July 26, 2021
Home  »  Website  »  Sports  » Interviews  »  'Our Batting Is A Worry'

'Our Batting Is A Worry'

'We are heavily dependent on the top order and do not bat too deep down,' avers the former skipper

Google + Linkedin Whatsapp
Follow Outlook India On News
'Our Batting Is A Worry'
'Our Batting Is A Worry'
Sri Lanka's World Cup winning captain Arjuna Ranatunga says the present team's lack of depth in batting was a worrying factor ahead of Saturday's World Cup final against Australia.

Ranatunga said the team was heavily dependent on the top order and did not bat too deep down.

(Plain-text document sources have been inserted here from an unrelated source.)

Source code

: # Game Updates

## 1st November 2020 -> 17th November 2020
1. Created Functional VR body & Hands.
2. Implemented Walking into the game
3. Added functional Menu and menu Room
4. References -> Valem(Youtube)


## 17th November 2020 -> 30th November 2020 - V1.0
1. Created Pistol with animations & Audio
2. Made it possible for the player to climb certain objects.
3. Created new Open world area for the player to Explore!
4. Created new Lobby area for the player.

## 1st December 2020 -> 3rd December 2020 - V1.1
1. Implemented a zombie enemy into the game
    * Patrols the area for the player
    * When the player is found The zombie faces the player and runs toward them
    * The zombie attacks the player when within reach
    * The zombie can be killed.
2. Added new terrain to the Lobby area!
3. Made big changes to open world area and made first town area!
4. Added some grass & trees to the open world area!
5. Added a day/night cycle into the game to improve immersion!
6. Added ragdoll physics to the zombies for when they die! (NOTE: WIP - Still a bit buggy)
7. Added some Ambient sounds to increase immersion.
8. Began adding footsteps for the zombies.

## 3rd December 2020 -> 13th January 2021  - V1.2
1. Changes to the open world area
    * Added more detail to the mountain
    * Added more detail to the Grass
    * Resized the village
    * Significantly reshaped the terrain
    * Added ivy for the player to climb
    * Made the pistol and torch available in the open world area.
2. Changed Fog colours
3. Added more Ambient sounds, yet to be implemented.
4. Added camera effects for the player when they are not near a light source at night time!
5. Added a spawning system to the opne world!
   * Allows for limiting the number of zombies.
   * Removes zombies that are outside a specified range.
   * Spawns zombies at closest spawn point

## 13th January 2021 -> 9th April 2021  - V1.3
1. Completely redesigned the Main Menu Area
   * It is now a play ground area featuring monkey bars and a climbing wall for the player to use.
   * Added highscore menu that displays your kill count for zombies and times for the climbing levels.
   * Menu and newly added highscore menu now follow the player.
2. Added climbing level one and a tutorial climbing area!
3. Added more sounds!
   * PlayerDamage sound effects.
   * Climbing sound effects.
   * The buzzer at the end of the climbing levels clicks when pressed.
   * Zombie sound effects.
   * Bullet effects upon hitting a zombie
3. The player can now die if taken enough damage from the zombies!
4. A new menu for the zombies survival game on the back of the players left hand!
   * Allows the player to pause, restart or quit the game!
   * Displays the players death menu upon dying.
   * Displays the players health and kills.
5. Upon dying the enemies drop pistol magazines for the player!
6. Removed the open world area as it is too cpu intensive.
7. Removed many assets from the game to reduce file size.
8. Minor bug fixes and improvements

"I'm still a bit worried about the batting though not so about the bowling," said Ranatunga as he indulgently looked at Mahela Jayawardene's side looking to emulate his 1996 feat after almost a decade.

The former batsman praised veteran Sanath Jayasuriya, who had shown commitment in terms of his performance and fitness and was still going strong even though he is nearing 400 matches in one-day internationals.

"Sanath has really shown commitment. His batting has improved and he is matching the youngsters in fitness. But the batting is heavily dependent on the top order," he said.

In the bowling department, Ranatunga rated Muthiah Muralitharan and paceman Chaminda Vaas as the lynchpins of Sri Lanka's attack but said the edge came from the unusual bowling style of Lasith Malinga.

"He is a sharp-shooter who can take wickets with both the new and old ball. He has really added edge to the bowling attack," he said.

"They are playing very good cricket and I think they can go all the way," Ranatunga said.

He was, in particular, happy with the form of Mahela Jayawardene who played a captain's knock on Tuesday to steer his side to the final.

Recalling the day when he persuaded a young, reluctant Jayawardene to come back to the game he said "I saw Mahela playing school cricket and I knew he was blessed with talent.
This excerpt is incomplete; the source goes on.